Countering Terrorist Fighters – why the rush?
The government will be introducing the Countering Terrorist Fighters Legislation Bill into Parliament today. This bill is ostensibly in response to resolution 2178 from the UN Security Council which, among other things, urges states to restrict the movements of FTFs – foreign terrorist fighters.
The Bill makes the following changes to NZ law, all of which expire on 1st April 2018:
- Gives the Security Intelligence Service the ability to perform visual surveillance under a warrant.
- Gives the Security Intelligence Service the ability to do "emergency" surveillance without a warrant for up to 48 hours, subject to various processes before and after the fact.
- Provides for Customs sharing counter-terrorism information with the NZ Police and SIS.
- Allows the Minister of Internal Affairs to suspend passports and travel documents of people who are believed to be going overseas to fight as terrorists.
- Tweaks the Passport Act to allow use of secret evidence in judicial reviews as well as trials and appeals.
Changes to SIS powers
There is no obvious significant connection between the stated aim of the law changes (to stop FTFs) and the need for the SIS to expand their surveillance powers to include video surveillance and emergency warrantless surveillance.

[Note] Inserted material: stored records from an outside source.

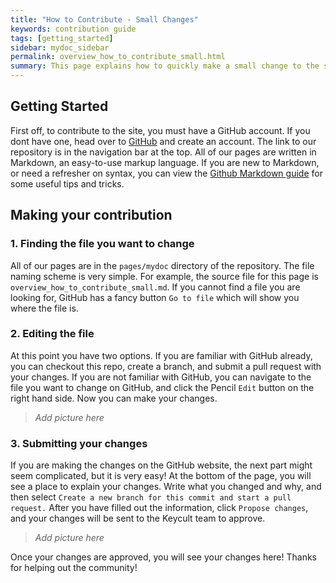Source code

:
 ```yaml
---
title: "How to Contribute - Small Changes"
keywords: contribution guide
tags: [getting_started]
sidebar: mydoc_sidebar
permalink: overview_how_to_contribute_small.html
summary: This page explains how to quickly make a small change to the site with little effort
---
```


## Getting Started

First off, to contribute to the site, you must have a GitHub account. If you dont have one, head over to [GitHub](https://github.com) and create an account. The link to our repository is in the navigation bar at the top. All of our pages are written in Markdown, an easy-to-use markup language. If you are new to Markdown, or need a refresher on syntax, you can view the [Github Markdown guide](https://docs.github.com/en/github/writing-on-github/basic-writing-and-formatting-syntax) for some useful tips and tricks.

## Making your contribution

### 1. Finding the file you want to change

All of our pages are in the `pages/mydoc` directory of the repository. The file naming scheme is very simple. For example, the source file for this page is `overview_how_to_contribute_small.md`. If you cannot find a file you are looking for, GitHub has a fancy button `Go to file` which will show you where the file is.

### 2. Editing the file

At this point you have two options. If you are familiar with GitHub already, you can checkout this repo, create a branch, and submit a pull request with your changes. If you are not familiar with GitHub, you can navigate to the file you want to change on GitHub, and click the Pencil `Edit` button on the right hand side. Now you can make your changes.

> *Add picture here*

### 3. Submitting your changes

If you are making the changes on the GitHub website, the next part might seem complicated, but it is very easy! At the bottom of the page, you will see a place to explain your changes. Write what you changed and why, and then select `Create a new branch for this commit and start a pull request.` After you have filled out the information, click `Propose changes`, and your changes will be sent to the Keycult team to approve.

> *Add picture here*

Once your changes are approved, you will see your changes here! Thanks for helping out the community!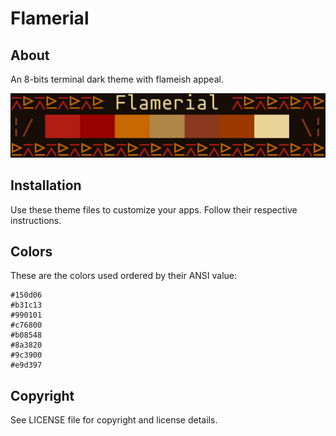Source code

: # Flamerial

## About
An 8-bits terminal dark theme with flameish appeal.

![](preview.png)

## Installation
Use these theme files to customize your apps. Follow their respective
instructions.

## Colors
These are the colors used ordered by their ANSI value:

```
#150d06
#b31c13
#990101
#c76800
#b08548
#8a3820
#9c3900
#e9d397
```

## Copyright
See LICENSE file for copyright and license details.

One can see the gap in the example given to justify emergency warrantless surveillance in the Explanatory Note which says "information may come to light that a person not previously identified as a risk is about to travel to a conflict zone."
This is the serious and urgent threat to NZ security that necessitates allowing warrantless surveillance by the SIS? Rather this looks like another case of "well, we're passing a law, let's tack on some more powers for the security agencies while we're at it".
The bill notes that these new powers match those granted to the Police in the Search & Surveillance Act. However, one key difference is that the SIS is less accountable than the Police, not least because they're collecting intelligence rather than evidence that has to stand up in court.
We fail to see why these non-urgent changes couldn't have been considered as part of the promised review of the intelligence services scheduled to start in 2015.
Customs information sharing
We do not have any significant issues with Customs sharing appropriate data concerning terrorists with the NZ Police and SIS, assuming that appropriate safeguards are in place. The new procedures seem to have some appropriate limits including audit trails.
What is more interesting is the explanatory note that this change is seen as necessary because the current arrangements are not allowed in the current Customs and Excise Act.
The Switched on Gardener case in 2011-2013 showed that Customs were already abusing their search powers in order to do espionage for the Police. At that time we also obtained a copy of the Information Exchange and Data Access Annexe to the 2006 Memorandum of Understanding between Police and Customs. In it, Customs will:
…on request or at their own behest provide to the NZ Police information and intelligence held by the NZ Customs service on all matters connected to the enforcement and maintenance of law for which the NZ Police has a statutory investigative or intelligence interest.
NZ Police personnel, … who, as an appropriate part of their duties require direct personal access to information held on CusMod [the Customs computer systems] shall be allowed such access.
It seems that this completely open and unrestricted access is probably unlawful. Will there be any repercussions for the people who set it up and used it?
This Bill does not introduce the idea of the government presenting classified evidence in secret, it merely extends it to judicial review of those decisions.
However we think that it is impossible to have a fair trial when evidence can be presented in court that the accused and their representatives cannot even see, let alone challenge. This is contrary to the minimal standards for criminal procedure in section 25 of the New Zealand Bill of Rights Act and should not be allowed.
The use of a sunset clause so that the provisions in the Bill will expire on 1st April 2018 seems odd. If the government believes that these law changes are necessary and a good idea, why let them expire? A sunset clause seems to imply that they aren't really convinced that these changes are worthwhile and appropriate.
Finally, there is the issue of urgency. Prime Minister John Key has said he intends to have the law passed by Christmas in order to… what? There does not seem to be any particular requirement for urgency, other than to reduce the time for scrutiny and/or opposition.
At a time when the political neutrality of the SIS has been found to be lacking, it seems inappropriate for the government to rush in new laws giving them even more power.
This Bill seems like another rush job to give more powers to New Zealand's security agencies for reasons that aren't clear.
We believe that the government needs to make a better case for both the law changes and the urgency with which they wish to pass them.